厳密に言うと、『ナイトフライ』はフュージョンのアルバムではないのですが、ドナルド・フェイゲンも『ナイトフライ』も、この「フュージョン万歳」で取り上げないわけにはいかないのだろう?と思うわけです。・・ですよね?
ロックンロールが誕生して以来、多数のジャズ・ミュージシャンがロック・ミュージシャンに影響を与えてきましたが、ドナルド・フェイゲン~スティーリー・ダンという人たちは、数少ないその逆・・・ロックのサイドから、ジャズ・ミュージシャンに影響を与え続けた典型的な人たちなのかもしれません。

ニュー・アルバムが出るたび、誰かどの曲のどのパートを弾くか?が話題となる特異な2人組ユニット、スティーリー・ダン。腕利きのプレイヤーに演奏を試させて平気でボツにし、他のプレイヤーを試すツワモノ。
スティーリー・ダンから離れたドナルド・フェイゲンの初ソロ・アルバムである『ナイトフライ』は、スティーリー・ダンの延長線上にあるものの、その世界観をさらに突き詰め「粋」を極めた作品。
全編に渡りラリー・カールトンのギターが絶妙に響き渡り、ブレッカーのサックスも冴えに冴えています。それのみならず超一流のフュージョン系ミュージシャンがこれでもか?と大集結。本当に上手い人たちだけが集まって歌の伴奏すると一体どういうことになるのか?が強烈にわかる1枚です。
昔は今と違って子供はオトナの音楽を聴いていて、いつのまにか音楽的に耳年増になってた・・・なんてこともあったのですが、この「ナイトフライ」は、すべてがショックでした。

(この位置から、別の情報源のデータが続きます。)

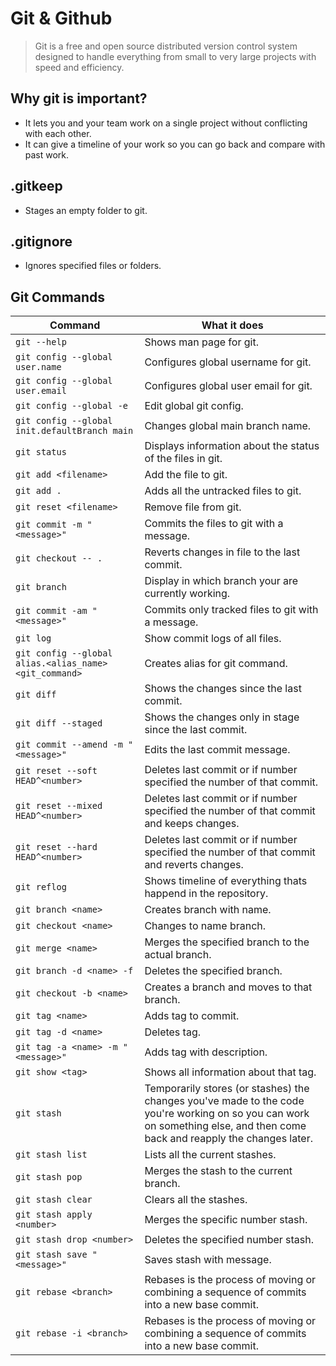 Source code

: # Git & Github

> Git is a free and open source distributed version control system designed to handle everything from small to very large projects with speed and efficiency.

## Why git is important?

- It lets you and your team work on a single project without conflicting with each other.
- It can give a timeline of your work so you can go back and compare with past work.

## .gitkeep

- Stages an empty folder to git.

## .gitignore

- Ignores specified files or folders.

## Git Commands

| Command                                                | What it does                                                                                                                                                               |
| ------------------------------------------------------ | -------------------------------------------------------------------------------------------------------------------------------------------------------------------------- |
| `git --help`                                           | Shows man page for git.                                                                                                                                                    |
| `git config --global user.name`                        | Configures global username for git.                                                                                                                                        |
| `git config --global user.email`                       | Configures global user email for git.                                                                                                                                      |
| `git config --global -e`                               | Edit global git config.                                                                                                                                                    |
| `git config --global init.defaultBranch main`          | Changes global main branch name.                                                                                                                                           |
| `git status`                                           | Displays information about the status of the files in git.                                                                                                                 |
| `git add <filename>`                                   | Add the file to git.                                                                                                                                                       |
| `git add .`                                            | Adds all the untracked files to git.                                                                                                                                       |
| `git reset <filename>`                                 | Remove file from git.                                                                                                                                                      |
| `git commit -m "<message>"`                            | Commits the files to git with a message.                                                                                                                                   |
| `git checkout -- .`                                    | Reverts changes in file to the last commit.                                                                                                                                |
| `git branch`                                           | Display in which branch your are currently working.                                                                                                                        |
| `git commit -am "<message>"`                           | Commits only tracked files to git with a message.                                                                                                                          |
| `git log`                                              | Show commit logs of all files.                                                                                                                                             |
| `git config --global alias.<alias_name> <git_command>` | Creates alias for git command.                                                                                                                                             |
| `git diff`                                             | Shows the changes since the last commit.                                                                                                                                   |
| `git diff --staged`                                    | Shows the changes only in stage since the last commit.                                                                                                                     |
| `git commit --amend -m "<message>"`                    | Edits the last commit message.                                                                                                                                             |
| `git reset --soft HEAD^<number>`                       | Deletes last commit or if number specified the number of that commit.                                                                                                      |
| `git reset --mixed HEAD^<number>`                      | Deletes last commit or if number specified the number of that commit and keeps changes.                                                                                    |
| `git reset --hard HEAD^<number>`                       | Deletes last commit or if number specified the number of that commit and reverts changes.                                                                                  |
| `git reflog`                                           | Shows timeline of everything thats happend in the repository.                                                                                                              |
| `git branch <name>`                                    | Creates branch with name.                                                                                                                                                  |
| `git checkout <name>`                                  | Changes to name branch.                                                                                                                                                    |
| `git merge <name>`                                     | Merges the specified branch to the actual branch.                                                                                                                          |
| `git branch -d <name> -f`                              | Deletes the specified branch.                                                                                                                                              |
| `git checkout -b <name>`                               | Creates a branch and moves to that branch.                                                                                                                                 |
| `git tag <name>`                                       | Adds tag to commit.                                                                                                                                                        |
| `git tag -d <name>`                                    | Deletes tag.                                                                                                                                                               |
| `git tag -a <name> -m "<message>"`                     | Adds tag with description.                                                                                                                                                 |
| `git show <tag>`                                       | Shows all information about that tag.                                                                                                                                      |
| `git stash`                                            | Temporarily stores (or stashes) the changes you've made to the code you're working on so you can work on something else, and then come back and reapply the changes later. |
| `git stash list`                                       | Lists all the current stashes.                                                                                                                                             |
| `git stash pop`                                        | Merges the stash to the current branch.                                                                                                                                    |
| `git stash clear`                                      | Clears all the stashes.                                                                                                                                                    |
| `git stash apply <number>`                             | Merges the specific number stash.                                                                                                                                          |
| `git stash drop <number>`                              | Deletes the specified number stash.                                                                                                                                        |
| `git stash save "<message>"`                           | Saves stash with message.                                                                                                                                                  |
| `git rebase <branch>`                                  | Rebases is the process of moving or combining a sequence of commits into a new base commit.                                                                                |
| `git rebase -i <branch>`                               | Rebases is the process of moving or combining a sequence of commits into a new base commit.                                                                                |
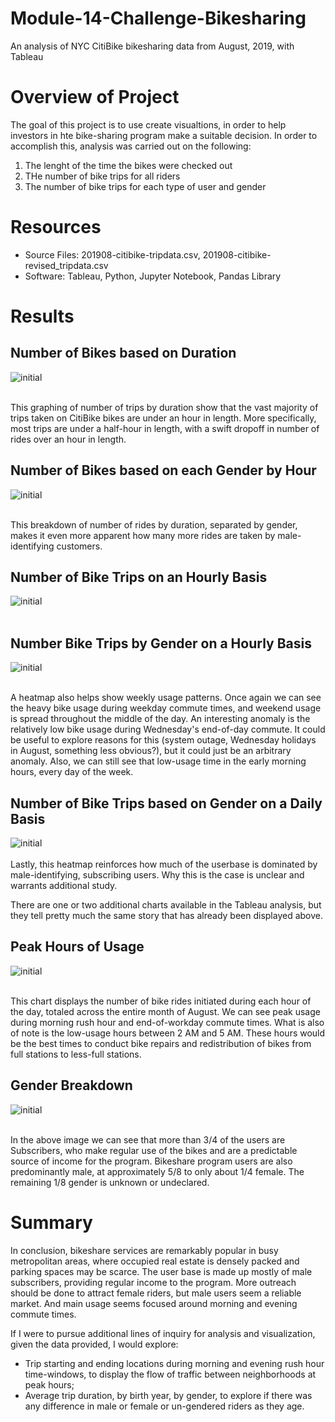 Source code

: # Module-14-Challenge-Bikesharing
An analysis of NYC CitiBike bikesharing data from August, 2019, with Tableau

# Overview of Project #
The goal of this project is to use create visualtions, in order to help investors in hte bike-sharing program make a suitable decision. In order to accomplish this, analysis was carried out on the following:
1. The lenght of the time the bikes were checked out
2. THe number of bike trips for all riders
3. The number of bike trips for each type of user and gender

# Resources #
- Source Files: 201908-citibike-tripdata.csv, 201908-citibike-revised_tripdata.csv
- Software: Tableau, Python, Jupyter Notebook, Pandas Library

# Results #
## Number of Bikes based on Duration ##
![initial](bikesharing/Image/Checout_times_users.png) <br><br>

This graphing of number of trips by duration show that the vast majority of trips taken on CitiBike bikes are under an hour in length. More specifically, most trips are under a half-hour in length, with a swift dropoff in number of rides over an hour in length.

## Number of Bikes based on each Gender by Hour ##
![initial](bikesharing/Image/checkout_Gender.png) <br><br>

This breakdown of number of rides by duration, separated by gender, makes it even more apparent how many more rides are taken by male-identifying customers.

## Number of Bike Trips on an Hourly Basis ##
![initial](bikesharing/Image/Trip_By_Weekday_hour.png) <br><br>


## Number Bike Trips by Gender on a Hourly Basis ##
![initial](bikesharing/Image/trip_weekday_by_Gender.png) <br><br>

A heatmap also helps show weekly usage patterns. Once again we can see the heavy bike usage during weekday commute times, and weekend usage is spread throughout the middle of the day. An interesting anomaly is the relatively low bike usage during Wednesday's end-of-day commute. It could be useful to explore reasons for this (system outage, Wednesday holidays in August, something less obvious?), but it could just be an arbitrary anomaly. Also, we can still see that low-usage time in the early morning hours, every day of the week.
## Number of Bike Trips based on Gender on a Daily Basis ##
![initial](bikesharing/Image/user_trip_by_gender_by_weekday.png) <br><br>
Lastly, this heatmap reinforces how much of the userbase is dominated by male-identifying, subscribing users. Why this is the case is unclear and warrants additional study.

There are one or two additional charts available in the Tableau analysis, but they tell pretty much the same story that has already been displayed above.
## Peak Hours of Usage ##
![initial](bikesharing/Image/Peak_Hours_of_Usage.png) <br><br>

This chart displays the number of bike rides initiated during each hour of the day, totaled across the entire month of August. We can see peak usage during morning rush hour and end-of-workday commute times. What is also of note is the low-usage hours between 2 AM and 5 AM. These hours would be the best times to conduct bike repairs and redistribution of bikes from full stations to less-full stations.
## Gender Breakdown ##
![initial](bikesharing/Image/Gender.png) <br><br>

In the above image we can see that more than 3/4 of the users are Subscribers, who make regular use of the bikes and are a predictable source of income for the program. Bikeshare program users are also predominantly male, at approximately 5/8 to only about 1/4 female. The remaining 1/8 gender is unknown or undeclared.
# Summary #
In conclusion, bikeshare services are remarkably popular in busy metropolitan areas, where occupied real estate is densely packed and parking spaces may be scarce. The user base is made up mostly of male subscribers, providing regular income to the program. More outreach should be done to attract female riders, but male users seem a reliable market. And main usage seems focused around morning and evening commute times.

If I were to pursue additional lines of inquiry for analysis and visualization, given the data provided, I would explore:

- Trip starting and ending locations during morning and evening rush hour time-windows, to display the flow of traffic between neighborhoods at peak hours;
- Average trip duration, by birth year, by gender, to explore if there was any difference in male or female or un-gendered riders as they age.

とことん難解な歌詞と世界観、POPではなくJAZZに寄ったAORサウンド、オトナなジャケット。全てに「これがオトナの世界なんだよ」というものを感じました。そんな音楽を1982年・カフェバーという設定で聴かされたら、当時多感なおマセな高校生だった私にはもうたまったもんではありませんでした。さらに言うと、フュージョンを聴かせてもキレイなお姉さんの反応は鈍いのですが、『ナイトフライ』だと演奏してる人はほとんど同じなのに、キレイなお姉さんの反応が良かったのです。かくして高校時代に「フュージョンってモテる音楽ではない」とわかったキッカケになったのでした(涙)。
「ナイトフライ」発売から27年ということは、僕が初めてカフェ・バーでこれを聴いてからも27年。自分は少し成長したと思う。変わらず部屋の棚にずっと、このアナログを飾っております。
しかしまだまだ僕にとって は何もかもカッコ良すぎる作品。
「いつになればこのアルバムの全てが理解できるのだろう」と時々思うのです。
ドナルド・フェイゲンがこのアルバムで歌った近未来は、果たしていつ来るのでしょう?
少し成長したはずの僕は、まだこの作品の世界が夢物語だとは思えないでいるのです。